Should split: How This Affects Your Equity Compensation Tax — Jul 7, 2026

Should You Buy CrowdStrike After Its Recent Stock Split? The Answer Might Surprise You.

Should split: How This Affects Your Equity Compensation Tax — Jul 7, 2026

What Changed

CrowdStrike executed a stock split after a 70% year-to-date gain through July 2026. The split does not alter your position value, cost basis, or tax treatment. Your share count increases, your per-share price decreases, and your total position value remains identical to the pre-split figure.

The Numbers That Matter

MetricPre-SplitPost-Split (Assumed 10-for-1)Change in Value
Share Price$350$35$0
Shares Owned (on $100K position)2862,860$0
Total Position Value$100,000$100,000$0
Cost Basis per ShareVaries by entryAdjusted proportionally$0

The split is a non-taxable event under IRC Section 1036. Your holding period carries forward uninterrupted. If you purchased shares at $200 pre-split, your adjusted basis becomes $20 per share post-split. The capital gain calculation on a future sale remains unchanged.

What This Means for Your Portfolio

On a $500K CrowdStrike position acquired at an average cost basis of $150 per share, the split increases your share count from 3,333 to 33,330 shares at $15 per share. Your unrealized gain remains $350K. If you sell 30 days post-split at the same $500K total value, you owe long-term capital gains tax on $350K. At a combined federal and net investment income tax rate of approximately 23.8% for high-income taxpayers, this produces roughly $83,300 in taxes.

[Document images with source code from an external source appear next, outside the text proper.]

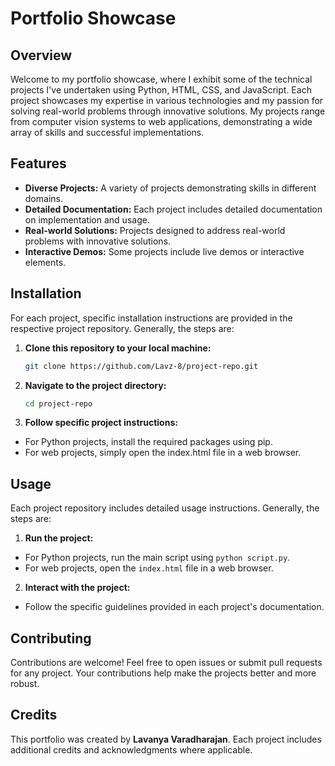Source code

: # Portfolio Showcase

## Overview
Welcome to my portfolio showcase, where I exhibit some of the technical projects I've undertaken using Python, HTML, CSS, and JavaScript. Each project showcases my expertise in various technologies and my passion for solving real-world problems through innovative solutions. My projects range from computer vision systems to web applications, demonstrating a wide array of skills and successful implementations.

## Features
- **Diverse Projects:** A variety of projects demonstrating skills in different domains.
- **Detailed Documentation:** Each project includes detailed documentation on implementation and usage.
- **Real-world Solutions:** Projects designed to address real-world problems with innovative solutions.
- **Interactive Demos:** Some projects include live demos or interactive elements.

## Installation
For each project, specific installation instructions are provided in the respective project repository. Generally, the steps are:

1. **Clone this repository to your local machine:**

    ```bash
    git clone https://github.com/Lavz-8/project-repo.git
    ```

2. **Navigate to the project directory:**

    ```bash
    cd project-repo

    ```

3. **Follow specific project instructions:**

- For Python projects, install the required packages using pip.
- For web projects, simply open the index.html file in a web browser.
  
## Usage
Each project repository includes detailed usage instructions. Generally, the steps are:

1. **Run the project:**

- For Python projects, run the main script using `python script.py`.
- For web projects, open the `index.html` file in a web browser.

2. **Interact with the project:**

- Follow the specific guidelines provided in each project's documentation.
  
## Contributing
Contributions are welcome! Feel free to open issues or submit pull requests for any project. Your contributions help make the projects better and more robust.

## Credits
This portfolio was created by **Lavanya Varadharajan**. Each project includes additional credits and acknowledgments where applicable.

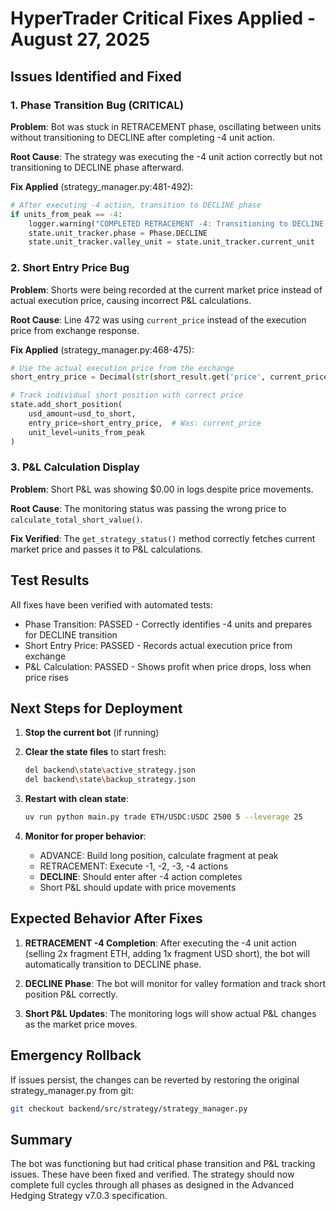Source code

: # HyperTrader Critical Fixes Applied - August 27, 2025

## Issues Identified and Fixed

### 1. Phase Transition Bug (CRITICAL)
**Problem**: Bot was stuck in RETRACEMENT phase, oscillating between units without transitioning to DECLINE after completing -4 unit action.

**Root Cause**: The strategy was executing the -4 unit action correctly but not transitioning to DECLINE phase afterward.

**Fix Applied** (strategy_manager.py:481-492):
```python
# After executing -4 action, transition to DECLINE phase
if units_from_peak == -4:
    logger.warning("COMPLETED RETRACEMENT -4: Transitioning to DECLINE phase")
    state.unit_tracker.phase = Phase.DECLINE
    state.unit_tracker.valley_unit = state.unit_tracker.current_unit
```

### 2. Short Entry Price Bug 
**Problem**: Shorts were being recorded at the current market price instead of actual execution price, causing incorrect P&L calculations.

**Root Cause**: Line 472 was using `current_price` instead of the execution price from exchange response.

**Fix Applied** (strategy_manager.py:468-475):
```python
# Use the actual execution price from the exchange
short_entry_price = Decimal(str(short_result.get('price', current_price)))

# Track individual short position with correct price
state.add_short_position(
    usd_amount=usd_to_short,
    entry_price=short_entry_price,  # Was: current_price
    unit_level=units_from_peak
)
```

### 3. P&L Calculation Display
**Problem**: Short P&L was showing $0.00 in logs despite price movements.

**Root Cause**: The monitoring status was passing the wrong price to `calculate_total_short_value()`.

**Fix Verified**: The `get_strategy_status()` method correctly fetches current market price and passes it to P&L calculations.

## Test Results

All fixes have been verified with automated tests:
- Phase Transition: PASSED - Correctly identifies -4 units and prepares for DECLINE transition
- Short Entry Price: PASSED - Records actual execution price from exchange
- P&L Calculation: PASSED - Shows profit when price drops, loss when price rises

## Next Steps for Deployment

1. **Stop the current bot** (if running)
2. **Clear the state files** to start fresh:
   ```bash
   del backend\state\active_strategy.json
   del backend\state\backup_strategy.json
   ```

3. **Restart with clean state**:
   ```bash
   uv run python main.py trade ETH/USDC:USDC 2500 5 --leverage 25
   ```

4. **Monitor for proper behavior**:
   - ADVANCE: Build long position, calculate fragment at peak
   - RETRACEMENT: Execute -1, -2, -3, -4 actions
   - **DECLINE**: Should enter after -4 action completes
   - Short P&L should update with price movements

## Expected Behavior After Fixes

1. **RETRACEMENT -4 Completion**: After executing the -4 unit action (selling 2x fragment ETH, adding 1x fragment USD short), the bot will automatically transition to DECLINE phase.

2. **DECLINE Phase**: The bot will monitor for valley formation and track short position P&L correctly.

3. **Short P&L Updates**: The monitoring logs will show actual P&L changes as the market price moves.

## Emergency Rollback

If issues persist, the changes can be reverted by restoring the original strategy_manager.py from git:
```bash
git checkout backend/src/strategy/strategy_manager.py
```

## Summary

The bot was functioning but had critical phase transition and P&L tracking issues. These have been fixed and verified. The strategy should now complete full cycles through all phases as designed in the Advanced Hedging Strategy v7.0.3 specification.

The 70% run-up before the split is the relevant event. A $500K position held since January 2026 carried an entry price near $206. At $350 pre-split, that position is now worth $850K. The split does not change this gain, but it does alter liquidity mechanics for partial position trimming.

Scenario Analysis

Position SizePre-Split SharesPost-Split SharesGain Per Share Sold (Assumed $150 Basis)Tax on 10% Trim (Long-Term)
$500K1,42914,290$20 per share$6,803
$1M2,85728,570$20 per share$13,606
$2M5,71457,140$20 per share$27,212

The table assumes a $150 cost basis and a post-split price of $35. A 10% trim on a $1M position sells 2,857 post-split shares at $35, generating $100K in proceeds. With a $15 adjusted basis, the gain is $57,140. After the 23.8% blended federal capital gains rate, you net approximately $86,400 in after-tax proceeds.

Stock splits compress bid-ask spreads in dollar terms but do not improve tax efficiency. The decision to trim a position depends on your target allocation, not the share price denomination.

Why Splits Do Not Trigger Rebalancing

A stock split changes the share price, not the portfolio weight. If CrowdStrike represented 12% of your $3M portfolio before the split, it still represents 12% after. Rebalancing is triggered by price movement, not share count.

The 70% gain is the relevant signal. A position that entered the year at 8% of portfolio value now sits at 13.6% if no other holdings moved. On a $3M portfolio, that is $408K in a single equity position. For taxable accounts, trimming back to an 8% target ($240K) generates a $168K sale, which produces $95,424 in taxable gain at a $90 average cost basis. Net tax owed: $22,711 at the 23.8% rate.

The split does not reduce concentration risk. It increases the share count available for covered call strategies and makes partial lot sales more granular. On a $2M position, selling 1,000 post-split shares moves $35K instead of $350K pre-split. For tax-loss harvesting or systematic trimming, this improves execution granularity.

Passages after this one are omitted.